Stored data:
══════════
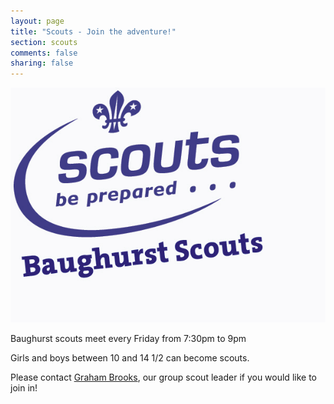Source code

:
 ```yaml
---
layout: page
title: "Scouts - Join the adventure!"
section: scouts
comments: false
sharing: false
---
```


<section class="row-fluid"><section class="span6">

![Join beavers!](/images/scouts/baughurst-logo.jpg)

</section><article class="span6">

Baughurst scouts meet every Friday from 7:30pm to 9pm

Girls and boys between 10 and 14 1/2 can become scouts.  

Please contact [Graham Brooks](mailto:graham.brooks7@btinternet.com), our group scout leader if you would like to join in!
</article></section>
══════════
*WORK REQUIRED*: Repeat only what runs from the line holding "Please contact [Graham" to the end of the data, keeping every line exactly as written, first and last included.

*EXERCISE SOLUTION*:
Please contact [Graham Brooks](mailto:graham.brooks7@btinternet.com), our group scout leader if you would like to join in!
</article></section>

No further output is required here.